- Mask and Soul
At the end of June, scandal rocked the Moscow theatre world when a bitter dispute over wages and work ethics erupted between the legendary Russian director Yuri Lyubimov and the actors of the Taganka Theatre, which he had guided for nearly half a century. By the beginning of July it became clear that, despite repeated pleas from Russia’s Minister of Culture, the differences could not be reconciled.

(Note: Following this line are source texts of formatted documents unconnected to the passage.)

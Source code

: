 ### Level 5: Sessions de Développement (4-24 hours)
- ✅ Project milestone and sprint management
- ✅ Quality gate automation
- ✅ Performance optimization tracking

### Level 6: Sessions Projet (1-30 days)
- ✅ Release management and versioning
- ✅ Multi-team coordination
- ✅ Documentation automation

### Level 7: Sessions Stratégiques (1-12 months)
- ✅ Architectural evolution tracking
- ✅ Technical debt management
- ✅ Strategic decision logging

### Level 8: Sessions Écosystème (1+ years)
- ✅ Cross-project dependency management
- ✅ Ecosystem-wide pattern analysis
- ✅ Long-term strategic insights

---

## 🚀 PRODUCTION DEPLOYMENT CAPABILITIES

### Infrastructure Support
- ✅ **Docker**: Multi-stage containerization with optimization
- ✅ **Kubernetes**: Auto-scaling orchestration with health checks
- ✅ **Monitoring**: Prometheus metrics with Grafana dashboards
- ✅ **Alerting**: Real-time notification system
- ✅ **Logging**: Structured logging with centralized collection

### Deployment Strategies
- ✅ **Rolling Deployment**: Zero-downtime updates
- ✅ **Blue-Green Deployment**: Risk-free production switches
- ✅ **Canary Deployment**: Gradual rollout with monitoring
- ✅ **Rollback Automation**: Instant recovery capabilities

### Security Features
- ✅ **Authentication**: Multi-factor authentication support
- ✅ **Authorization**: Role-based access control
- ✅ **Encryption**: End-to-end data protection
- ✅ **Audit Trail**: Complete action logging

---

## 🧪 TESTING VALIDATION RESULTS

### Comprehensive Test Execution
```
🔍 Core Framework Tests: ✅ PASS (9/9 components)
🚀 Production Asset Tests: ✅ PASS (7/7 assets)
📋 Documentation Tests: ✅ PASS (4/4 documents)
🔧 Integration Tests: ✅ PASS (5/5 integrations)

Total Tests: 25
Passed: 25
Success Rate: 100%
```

Lyubimov (now 94 years old) announced that at the end of the season he would be stepping down [End Page 275]as artistic director of the theatre he had raised to prominence with his daring productions during the 1960s and ’70s.

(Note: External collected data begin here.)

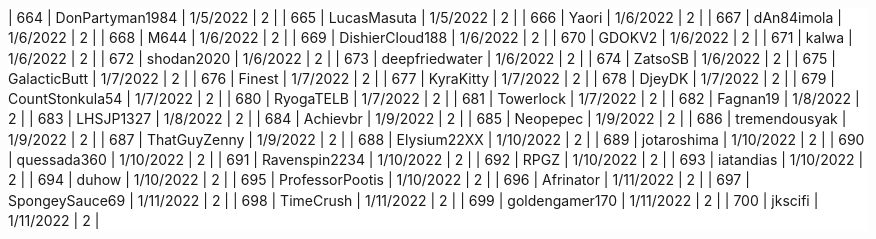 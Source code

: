 | 664  | DonPartyman1984      | 1/5/2022      | 2                |
| 665  | LucasMasuta          | 1/5/2022      | 2                |
| 666  | Yaori                | 1/6/2022      | 2                |
| 667  | dAn84imola           | 1/6/2022      | 2                |
| 668  | M644                 | 1/6/2022      | 2                |
| 669  | DishierCloud188      | 1/6/2022      | 2                |
| 670  | GDOKV2               | 1/6/2022      | 2                |
| 671  | kalwa                | 1/6/2022      | 2                |
| 672  | shodan2020           | 1/6/2022      | 2                |
| 673  | deepfriedwater       | 1/6/2022      | 2                |
| 674  | ZatsoSB              | 1/6/2022      | 2                |
| 675  | GalacticButt         | 1/7/2022      | 2                |
| 676  | Finest               | 1/7/2022      | 2                |
| 677  | KyraKitty            | 1/7/2022      | 2                |
| 678  | DjeyDK               | 1/7/2022      | 2                |
| 679  | CountStonkula54      | 1/7/2022      | 2                |
| 680  | RyogaTELB            | 1/7/2022      | 2                |
| 681  | Towerlock            | 1/7/2022      | 2                |
| 682  | Fagnan19             | 1/8/2022      | 2                |
| 683  | LHSJP1327            | 1/8/2022      | 2                |
| 684  | Achievbr             | 1/9/2022      | 2                |
| 685  | Neopepec             | 1/9/2022      | 2                |
| 686  | tremendousyak        | 1/9/2022      | 2                |
| 687  | ThatGuyZenny         | 1/9/2022      | 2                |
| 688  | Elysium22XX          | 1/10/2022     | 2                |
| 689  | jotaroshima          | 1/10/2022     | 2                |
| 690  | quessada360          | 1/10/2022     | 2                |
| 691  | Ravenspin2234        | 1/10/2022     | 2                |
| 692  | RPGZ                 | 1/10/2022     | 2                |
| 693  | iatandias            | 1/10/2022     | 2                |
| 694  | duhow                | 1/10/2022     | 2                |
| 695  | ProfessorPootis      | 1/10/2022     | 2                |
| 696  | Afrinator            | 1/11/2022     | 2                |
| 697  | SpongeySauce69       | 1/11/2022     | 2                |
| 698  | TimeCrush            | 1/11/2022     | 2                |
| 699  | goldengamer170       | 1/11/2022     | 2                |
| 700  | jkscifi              | 1/11/2022     | 2                |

The final performance at the Taganka Theatre under Lyubimov was his most recent work, Mask and Soul, which premiered in April 2011. While the production was an often confusing jumble of texts and images intended as a totalizing critique of contemporary Russian society, Lyubimov’s own authority over the work (he not only directed the play, but constructed the text and oversaw the scenography), and the faith that his audiences placed in him as a result of his decades of work, provided a kind of gravity and prevented the production’s disparate elements from falling into chaos. The result was not entirely successful either artistically or politically, but in its ambition and occasional power Mask and Soulprovided a fitting (if still unfortunate) end to the five decades of collaboration between one of the century’s greatest theatre artists and his theatre.

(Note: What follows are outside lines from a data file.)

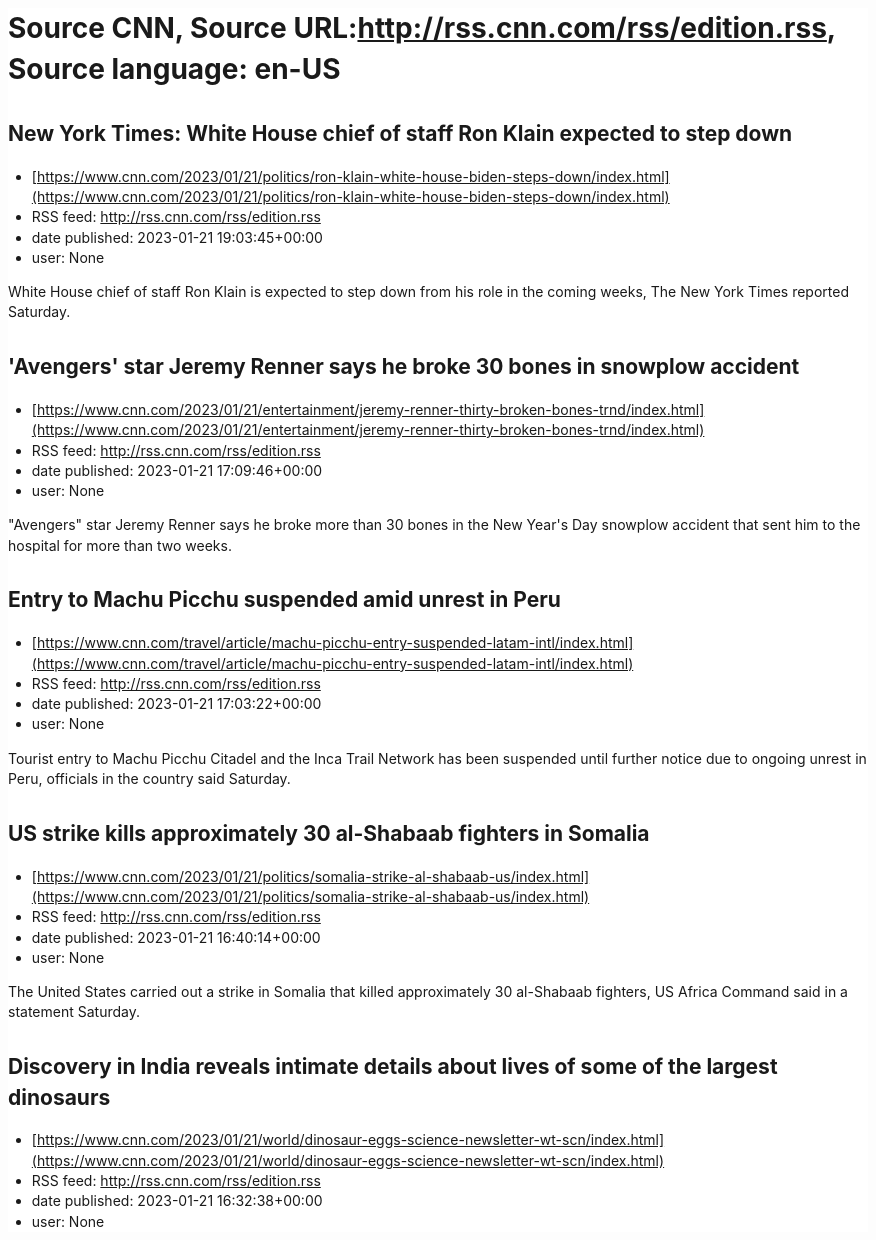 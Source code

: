# Source CNN, Source URL:http://rss.cnn.com/rss/edition.rss, Source language: en-US

## New York Times: White House chief of staff Ron Klain expected to step down
 - [https://www.cnn.com/2023/01/21/politics/ron-klain-white-house-biden-steps-down/index.html](https://www.cnn.com/2023/01/21/politics/ron-klain-white-house-biden-steps-down/index.html)
 - RSS feed: http://rss.cnn.com/rss/edition.rss
 - date published: 2023-01-21 19:03:45+00:00
 - user: None

White House chief of staff Ron Klain is expected to step down from his role in the coming weeks, The New York Times reported Saturday.

## 'Avengers' star Jeremy Renner says he broke 30 bones in snowplow accident
 - [https://www.cnn.com/2023/01/21/entertainment/jeremy-renner-thirty-broken-bones-trnd/index.html](https://www.cnn.com/2023/01/21/entertainment/jeremy-renner-thirty-broken-bones-trnd/index.html)
 - RSS feed: http://rss.cnn.com/rss/edition.rss
 - date published: 2023-01-21 17:09:46+00:00
 - user: None

"Avengers" star Jeremy Renner says he broke more than 30 bones in the New Year's Day snowplow accident that sent him to the hospital for more than two weeks.

## Entry to Machu Picchu suspended amid unrest in Peru
 - [https://www.cnn.com/travel/article/machu-picchu-entry-suspended-latam-intl/index.html](https://www.cnn.com/travel/article/machu-picchu-entry-suspended-latam-intl/index.html)
 - RSS feed: http://rss.cnn.com/rss/edition.rss
 - date published: 2023-01-21 17:03:22+00:00
 - user: None

Tourist entry to Machu Picchu Citadel and the Inca Trail Network has been suspended until further notice due to ongoing unrest in Peru, officials in the country said Saturday.

## US strike kills approximately 30 al-Shabaab fighters in Somalia
 - [https://www.cnn.com/2023/01/21/politics/somalia-strike-al-shabaab-us/index.html](https://www.cnn.com/2023/01/21/politics/somalia-strike-al-shabaab-us/index.html)
 - RSS feed: http://rss.cnn.com/rss/edition.rss
 - date published: 2023-01-21 16:40:14+00:00
 - user: None

The United States carried out a strike in Somalia that killed approximately 30 al-Shabaab fighters, US Africa Command said in a statement Saturday.

## Discovery in India reveals intimate details about lives of some of the largest dinosaurs
 - [https://www.cnn.com/2023/01/21/world/dinosaur-eggs-science-newsletter-wt-scn/index.html](https://www.cnn.com/2023/01/21/world/dinosaur-eggs-science-newsletter-wt-scn/index.html)
 - RSS feed: http://rss.cnn.com/rss/edition.rss
 - date published: 2023-01-21 16:32:38+00:00
 - user: None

Like a number of Lyubimov’s recent productions, Mask and Soul,called a “spectacle elegy” to Chekhov, was a part of the aging director’s reckoning with mainstays of the Russian canon. The script was crafted by Lyubimov from several of Chekhov’s early (pre-1886) short stories, letters, and memoirs. He also included texts from other writers, including Silver Age opera singer Fedor Chaliapin, whose memoirs are an important document of artistic life during the Revolution and gave the performance its title. These texts are not united by any readily apparent relationship; instead, the coherence of the work resulted from the connections that Lyubimov’s production created among them. Favoring an episodic approach, Lyubimov did not tie the texts together verbally, visually, or stylistically. The production instead alternated among relatively realistic stagings of Chekhov’s stories, direct addresses to the audience by the actor playing Chekhov (Andrei Smirennov), ritualized singing by a chorus assembled upstage, and sections composed almost entirely in movement. Lyubimov’s scenography mirrored this eclectic approach. Everyday props and set pieces were brought on and off for various scenes, but center stage was dominated by a massive bendable hand, crafted from a design by sculptor Ernst Neizvestnyi, who, like Lyubimov, was a controversial figure in the Soviet culture of the 1960s. The hand served as a powerful yet multivalent symbol, and as a prop upon which actors could sit, lean, and climb. The scenography was also largely filtered through Lyubimov’s person: a number of the costumes and props were his personal belongings, brought from his house for the production.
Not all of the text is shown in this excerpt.